Bad Wildungen/Edertal-Hemfurth(pm/nh). Gerhard Fränkel feiert dieses Jahr sein 40-jähriges Dienstjubiläum. Der 63-Jährige hat nach seiner Ausbildung zum Tischler eine weitere Ausbildung zum Forstwirt im Forstamt Edertal abgeschlossen. Seit 1999 arbeitet Fränkel nach erfolgreich bestandener Fortbildung zum Natur- und Landschaftspfleger im WildtierPark Edersee und gehört seit 2004, dem Gründungsjahr des Nationalparks, zur Stammbelegschaft des hiesigen Großschutzgebiets. Tischler, Forstwirt, Natur- und Landschaftspfleger: Diese Qualifikationen stehen in Gerhard Fränkels Werdegang. Trotz einer Umorientierung am Anfang seiner beruflichen Laufbahn, ist der 63-Jährige der Arbeit mit Bäumen und seiner Verbundenheit zur Natur treu geblieben: Anfangs hat er als Tischler mit dem Naturmaterial Holz gearbeitet, dann lernte er als Forstwirt, wie ein Wald bewirtschaftet wird, und seit 1999 ist er im WildtierPark Edersee unter anderem für die Instandhaltung der Gehege und die Fütterung sowie Pflege der Wildtiere verantwortlich.

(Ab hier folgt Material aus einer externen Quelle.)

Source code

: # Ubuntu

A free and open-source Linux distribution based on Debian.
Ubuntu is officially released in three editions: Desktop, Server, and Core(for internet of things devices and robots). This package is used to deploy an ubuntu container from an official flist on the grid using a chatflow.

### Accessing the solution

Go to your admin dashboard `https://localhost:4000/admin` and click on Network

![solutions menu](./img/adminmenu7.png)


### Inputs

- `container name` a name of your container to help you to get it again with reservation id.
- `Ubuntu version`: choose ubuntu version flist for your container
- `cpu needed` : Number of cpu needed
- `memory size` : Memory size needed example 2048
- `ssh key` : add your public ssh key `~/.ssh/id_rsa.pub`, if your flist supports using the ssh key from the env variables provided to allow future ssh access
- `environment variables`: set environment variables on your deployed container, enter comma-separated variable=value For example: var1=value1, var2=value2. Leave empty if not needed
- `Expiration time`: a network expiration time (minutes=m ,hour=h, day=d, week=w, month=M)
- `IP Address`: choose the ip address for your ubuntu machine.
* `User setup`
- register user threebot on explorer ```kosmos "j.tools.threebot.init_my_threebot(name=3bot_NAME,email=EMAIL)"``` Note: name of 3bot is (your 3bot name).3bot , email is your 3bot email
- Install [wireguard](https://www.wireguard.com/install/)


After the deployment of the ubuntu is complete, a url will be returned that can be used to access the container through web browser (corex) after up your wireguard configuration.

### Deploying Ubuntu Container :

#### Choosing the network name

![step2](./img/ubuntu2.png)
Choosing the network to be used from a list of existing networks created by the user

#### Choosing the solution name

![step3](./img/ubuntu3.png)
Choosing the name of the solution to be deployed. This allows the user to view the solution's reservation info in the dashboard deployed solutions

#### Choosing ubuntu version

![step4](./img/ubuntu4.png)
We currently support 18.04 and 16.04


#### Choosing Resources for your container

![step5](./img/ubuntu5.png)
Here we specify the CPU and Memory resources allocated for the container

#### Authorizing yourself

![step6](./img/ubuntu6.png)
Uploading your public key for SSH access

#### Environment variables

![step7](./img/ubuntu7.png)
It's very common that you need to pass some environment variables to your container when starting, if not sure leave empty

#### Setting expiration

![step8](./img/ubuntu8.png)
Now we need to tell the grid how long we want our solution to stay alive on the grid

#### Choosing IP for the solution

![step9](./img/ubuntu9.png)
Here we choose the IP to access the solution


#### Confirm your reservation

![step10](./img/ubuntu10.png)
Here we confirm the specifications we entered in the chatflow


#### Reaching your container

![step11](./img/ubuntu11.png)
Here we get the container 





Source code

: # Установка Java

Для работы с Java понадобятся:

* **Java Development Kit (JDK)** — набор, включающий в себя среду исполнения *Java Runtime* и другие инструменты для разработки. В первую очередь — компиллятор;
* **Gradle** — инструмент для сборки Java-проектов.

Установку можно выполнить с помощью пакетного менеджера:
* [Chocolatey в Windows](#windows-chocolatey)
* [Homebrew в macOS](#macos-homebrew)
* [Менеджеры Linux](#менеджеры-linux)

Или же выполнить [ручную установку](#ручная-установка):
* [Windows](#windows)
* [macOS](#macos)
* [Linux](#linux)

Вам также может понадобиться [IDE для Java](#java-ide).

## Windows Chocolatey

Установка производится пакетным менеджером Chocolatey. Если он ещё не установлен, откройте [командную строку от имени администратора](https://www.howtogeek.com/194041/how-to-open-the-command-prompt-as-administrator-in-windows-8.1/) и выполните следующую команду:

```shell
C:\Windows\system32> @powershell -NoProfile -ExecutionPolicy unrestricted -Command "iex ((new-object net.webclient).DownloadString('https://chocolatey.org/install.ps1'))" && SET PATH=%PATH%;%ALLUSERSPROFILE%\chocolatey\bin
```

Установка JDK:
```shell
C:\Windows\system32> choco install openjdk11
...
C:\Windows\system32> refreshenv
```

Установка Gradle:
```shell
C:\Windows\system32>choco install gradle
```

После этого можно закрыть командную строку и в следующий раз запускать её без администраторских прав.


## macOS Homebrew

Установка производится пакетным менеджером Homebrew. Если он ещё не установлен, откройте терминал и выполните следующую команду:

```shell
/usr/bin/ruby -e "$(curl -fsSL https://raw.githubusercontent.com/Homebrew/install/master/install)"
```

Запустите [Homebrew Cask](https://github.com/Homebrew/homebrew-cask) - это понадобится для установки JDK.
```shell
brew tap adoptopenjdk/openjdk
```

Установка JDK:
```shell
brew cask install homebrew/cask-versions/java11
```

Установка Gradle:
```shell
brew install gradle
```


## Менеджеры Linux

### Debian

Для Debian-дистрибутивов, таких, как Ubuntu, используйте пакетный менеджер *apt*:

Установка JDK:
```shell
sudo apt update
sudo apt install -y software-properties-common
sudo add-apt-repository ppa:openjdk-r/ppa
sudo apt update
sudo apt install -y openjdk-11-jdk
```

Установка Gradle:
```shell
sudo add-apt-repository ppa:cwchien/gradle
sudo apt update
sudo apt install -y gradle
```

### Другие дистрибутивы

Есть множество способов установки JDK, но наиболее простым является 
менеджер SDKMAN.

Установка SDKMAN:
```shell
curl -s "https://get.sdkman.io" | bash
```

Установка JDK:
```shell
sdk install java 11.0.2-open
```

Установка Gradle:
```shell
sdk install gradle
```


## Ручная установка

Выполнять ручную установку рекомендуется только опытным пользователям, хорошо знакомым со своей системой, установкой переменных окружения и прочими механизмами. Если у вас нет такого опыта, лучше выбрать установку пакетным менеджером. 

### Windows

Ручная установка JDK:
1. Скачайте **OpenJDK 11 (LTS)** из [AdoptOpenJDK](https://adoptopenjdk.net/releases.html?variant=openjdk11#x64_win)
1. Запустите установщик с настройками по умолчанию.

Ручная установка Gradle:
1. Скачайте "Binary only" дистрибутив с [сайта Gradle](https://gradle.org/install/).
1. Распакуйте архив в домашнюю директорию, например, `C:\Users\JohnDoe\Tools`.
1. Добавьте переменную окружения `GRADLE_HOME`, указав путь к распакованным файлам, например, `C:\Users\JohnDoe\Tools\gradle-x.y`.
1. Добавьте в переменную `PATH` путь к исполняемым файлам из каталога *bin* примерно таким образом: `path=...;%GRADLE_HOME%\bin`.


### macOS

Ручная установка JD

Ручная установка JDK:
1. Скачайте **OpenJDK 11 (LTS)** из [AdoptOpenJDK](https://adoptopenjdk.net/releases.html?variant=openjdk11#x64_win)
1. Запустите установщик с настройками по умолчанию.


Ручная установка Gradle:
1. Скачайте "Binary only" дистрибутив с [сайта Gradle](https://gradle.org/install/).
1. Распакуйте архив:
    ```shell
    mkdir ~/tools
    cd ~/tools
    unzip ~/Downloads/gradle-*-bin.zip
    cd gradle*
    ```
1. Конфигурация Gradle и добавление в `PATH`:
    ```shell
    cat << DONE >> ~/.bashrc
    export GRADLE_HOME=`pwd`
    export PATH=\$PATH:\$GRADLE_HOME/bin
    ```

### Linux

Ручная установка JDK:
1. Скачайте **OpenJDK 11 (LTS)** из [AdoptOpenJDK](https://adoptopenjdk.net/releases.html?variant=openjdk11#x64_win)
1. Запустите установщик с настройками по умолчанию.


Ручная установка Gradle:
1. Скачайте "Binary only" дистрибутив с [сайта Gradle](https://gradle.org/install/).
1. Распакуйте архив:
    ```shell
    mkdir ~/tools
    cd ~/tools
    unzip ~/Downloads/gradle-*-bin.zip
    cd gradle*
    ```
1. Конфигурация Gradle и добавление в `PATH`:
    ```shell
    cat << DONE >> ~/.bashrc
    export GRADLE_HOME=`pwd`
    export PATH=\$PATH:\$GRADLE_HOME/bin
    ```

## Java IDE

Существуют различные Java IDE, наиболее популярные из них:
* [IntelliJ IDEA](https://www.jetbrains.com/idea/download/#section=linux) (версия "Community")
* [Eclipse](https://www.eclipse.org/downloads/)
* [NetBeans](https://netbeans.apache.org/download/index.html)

Der Beginn seiner Lehre zum Forstwirt Ende der 1970er-Jahre jährt sich in diesem Jahr zum vierzigsten Mal. Zu seinem Dienstjubiläum gratulierten Gerhard Fränkel Nationalparkleiter Manfred Bauer, Tobias Rönitz, Leiter der Abteilung Wildtiermanagement und kommissarischer Leiter des WildtierParks, sowie seine Kollegen des WildtierParks Edersee. „Ich möchte unserem Jubilar Gerhard Fränkel herzliche Glückwünsche zu seinem 40-jährigen Dienstjubiläum aussprechen und mich bei ihm für seine langjährige Arbeit sowie seinen vorbildlichen Einsatz bedanken“, sagte Manfred Bauer bei der Urkundenübergabe. Für seine verbleibende Dienstzeit im WildtierPark wünschte Manfred Bauer Gerhard Fränkel weiterhin alles Gute. Rückblickend hatte Gerhard Fränkel erst andere berufliche Pläne: Nachdem er von 1974 bis 1975 seinen Grundwehrdienst verrichtet hat, hat er sich mit seiner ersten Ausbildung für das Tischlerhandwerk entschieden. Nach Abschluss dieser Ausbildung schloss der damals 25-jährige Fränkel noch eine weitere Lehre an – zum Forstwirt im Forstamt Edertal. Bis November 1982 absolvierte er den Einführungslehrgang zum Forstwirt. Im Jahr 1984 folgten der Hauptlehrgang sowie der Vorbereitungslehrgang mit anschließender Prüfung zum Forstwirt. Diese Abschlussprüfung hat Gerhard Fränkel am 27. September im Alter von 29 Jahren erfolgreich bestanden. Auch die Fortbildungsprüfung zum Natur- und Landschaftspfleger absolvierte er im Jahr 1998 mit Bravour. Nachdem Fränkel für ein gutes Jahr in der Forstbetriebswerkstatt gearbeitet hatte, hat er Anfang November 1999 seine Tätigkeit im WildtierPark Edersee aufgenommen. Seither arbeitet er dort und wurde nach der Gründung des Nationalparks zum 1. April 2004 vom Forstamt Edertal zum Nationalpark versetzt.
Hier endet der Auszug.